Abstract
Generating translatable evidence to improve patient care has proved challenging in reproductive medicine, with many ‘add-on’ treatments in routine assisted conception clinical practice that have not been reliably tested. This has consequences for patient care; specifically, IVF pregnancy rates have not improved. A change of culture is required in our profession, from indiscriminately applying the latest ‘add-on’ to large-scale participation in generating reliable translatable evidence.
Keywords: Big data, Human factors, RCT, Translational evidence
Generating reliable evidence for small treatment effect sizes
Editorials (Macklon et al., 2019) have bemoaned the undue reliance on data generated by randomized controlled trials (RCT) as a necessary validation for ‘add-on’ treatments in assisted conception (Human Fertilisation and Embryology Authority, 2019). This has had the effect of stimulating debate about evidence generation (Wilkinson et al., 2019).
Macklon et al. (2019) cite the practical difficulties and high costs of performing RCT in the current climate as obstacles to generating such data, and therefore, that we risk not offering ‘add-ons’ that might work. They advocate using ‘big data’ as a means of generating that data which appears so elusive. Whilst we agree that there is value to be gained from big data, it tends to be without direct influence on decision-making because it merely observes what happened as a consequence of clinical decision-making, rather than the research question-determined effect. This will always make big data more prone to a biased observation of the truth (Collins et al., 2020).
This commentary aims to move the debate forward by addressing some of the human factors.

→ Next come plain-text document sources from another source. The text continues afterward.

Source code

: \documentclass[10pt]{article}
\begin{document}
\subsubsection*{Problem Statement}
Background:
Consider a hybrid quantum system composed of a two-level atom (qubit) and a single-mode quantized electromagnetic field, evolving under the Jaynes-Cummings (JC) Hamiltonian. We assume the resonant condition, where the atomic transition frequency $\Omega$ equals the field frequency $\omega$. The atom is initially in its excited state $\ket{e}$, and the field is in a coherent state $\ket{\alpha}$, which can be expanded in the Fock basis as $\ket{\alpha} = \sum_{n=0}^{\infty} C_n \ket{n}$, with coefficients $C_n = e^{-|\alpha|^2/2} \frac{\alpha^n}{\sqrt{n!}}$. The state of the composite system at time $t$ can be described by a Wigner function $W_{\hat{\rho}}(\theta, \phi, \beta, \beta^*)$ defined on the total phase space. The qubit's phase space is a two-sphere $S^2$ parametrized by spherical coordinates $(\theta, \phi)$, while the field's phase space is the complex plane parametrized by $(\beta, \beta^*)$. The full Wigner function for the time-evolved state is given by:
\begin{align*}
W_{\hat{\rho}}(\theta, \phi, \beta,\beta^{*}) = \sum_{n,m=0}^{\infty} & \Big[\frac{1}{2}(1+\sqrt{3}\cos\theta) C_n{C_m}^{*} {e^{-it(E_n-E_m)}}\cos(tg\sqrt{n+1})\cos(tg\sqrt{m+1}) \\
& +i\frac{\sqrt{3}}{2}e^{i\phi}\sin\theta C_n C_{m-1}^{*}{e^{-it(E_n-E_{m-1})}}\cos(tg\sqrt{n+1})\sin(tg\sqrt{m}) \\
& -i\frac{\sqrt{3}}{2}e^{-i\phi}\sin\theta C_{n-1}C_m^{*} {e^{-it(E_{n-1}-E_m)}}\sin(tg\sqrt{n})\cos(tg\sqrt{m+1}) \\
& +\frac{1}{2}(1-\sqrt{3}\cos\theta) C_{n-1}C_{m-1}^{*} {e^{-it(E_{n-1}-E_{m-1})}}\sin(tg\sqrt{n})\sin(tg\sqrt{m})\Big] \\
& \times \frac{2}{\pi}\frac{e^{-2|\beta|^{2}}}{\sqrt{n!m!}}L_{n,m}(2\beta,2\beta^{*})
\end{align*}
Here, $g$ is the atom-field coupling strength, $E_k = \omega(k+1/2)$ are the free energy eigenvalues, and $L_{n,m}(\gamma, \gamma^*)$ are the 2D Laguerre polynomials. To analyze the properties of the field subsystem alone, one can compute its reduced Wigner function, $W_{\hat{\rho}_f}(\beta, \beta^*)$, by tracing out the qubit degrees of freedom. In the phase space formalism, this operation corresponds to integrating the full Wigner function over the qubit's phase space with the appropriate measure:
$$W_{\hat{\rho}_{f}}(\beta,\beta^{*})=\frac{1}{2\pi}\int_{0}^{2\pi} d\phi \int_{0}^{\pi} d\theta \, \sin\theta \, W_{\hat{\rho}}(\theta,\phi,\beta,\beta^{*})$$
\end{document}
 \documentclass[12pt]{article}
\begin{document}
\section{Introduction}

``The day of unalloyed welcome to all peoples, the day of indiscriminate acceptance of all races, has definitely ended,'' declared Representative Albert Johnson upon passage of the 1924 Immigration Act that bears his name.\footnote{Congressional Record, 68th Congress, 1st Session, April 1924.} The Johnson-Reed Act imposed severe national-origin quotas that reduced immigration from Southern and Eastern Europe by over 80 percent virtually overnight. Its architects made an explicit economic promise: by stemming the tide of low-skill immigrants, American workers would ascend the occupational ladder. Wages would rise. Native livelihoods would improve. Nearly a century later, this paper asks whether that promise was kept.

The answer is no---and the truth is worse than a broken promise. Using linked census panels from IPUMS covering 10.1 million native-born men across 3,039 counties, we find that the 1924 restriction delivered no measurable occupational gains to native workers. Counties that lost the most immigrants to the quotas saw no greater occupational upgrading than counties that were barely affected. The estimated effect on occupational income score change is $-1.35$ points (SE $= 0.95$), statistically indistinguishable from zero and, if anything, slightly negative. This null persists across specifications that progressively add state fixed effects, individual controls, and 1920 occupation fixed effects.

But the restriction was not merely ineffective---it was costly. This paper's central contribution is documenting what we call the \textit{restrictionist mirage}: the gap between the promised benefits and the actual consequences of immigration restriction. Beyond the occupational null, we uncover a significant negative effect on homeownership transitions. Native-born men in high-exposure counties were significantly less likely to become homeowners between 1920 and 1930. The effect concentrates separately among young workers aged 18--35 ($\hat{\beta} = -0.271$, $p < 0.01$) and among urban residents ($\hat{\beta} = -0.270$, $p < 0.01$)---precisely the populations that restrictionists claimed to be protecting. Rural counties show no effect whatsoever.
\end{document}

The model of translational research
A basic model of translational research that goes from basic to human clinical research (‘bench to bedside’) is familiar to health practitioners, but understanding its details is key to the complexity of implementation. Human clinical research is multiphase. Practice-based research knowledge moves from early efficacy clinical studies to effectiveness RCT and then through to meta-analyses and guideline development, including tools for patients, clinicians and policy-makers. Confusion arises as translation is not made up of discreet steps, rather it is a continuum with feedback loops to inform research development along the way.
The role of human factors
As can be seen from the response of leaders to the current COVID-19 crisis, there is a strong desire to do something, anything, to help the patient. Doing something makes not only the patient feel better, but also the doctor (or the leader). This has led to advocating treatments based on data which are open to significant bias (Bik, 2020; Gautret et al., 2020).
Furthermore, much data are generated in ways which are not replicable or easily understandable, which limits their usefulness (Chalmers and Glasziou, 2009). Worse still, some data are used intentionally to obfuscate (Ioannidis, 2016; Launer, 2020). Obvious examples include ‘nudging’ and marketing – especially when done in the guise of ‘educational meetings’, or worse still, in the form of pseudo journal articles.
On the other hand, researchers and clinicians need to engage with society to make sure that their work is relevant to present-day problems, including those elements that make decisions, or fund research in a way that is transparent and minimizes the risk of bias (Fauser and Macklon, 2019).
Doctors care about their patients and want reasonable certainty that their treatments benefit the patient. Like all human beings, doctors are susceptible to influences that bias their judgement (Fenton and Khan, 2011). As Cochrane himself noted, we remember our successes more than our failures. Against this background, doctors are surrounded by ‘evidence’, some good, some not so good (Moynihan et al., 2019).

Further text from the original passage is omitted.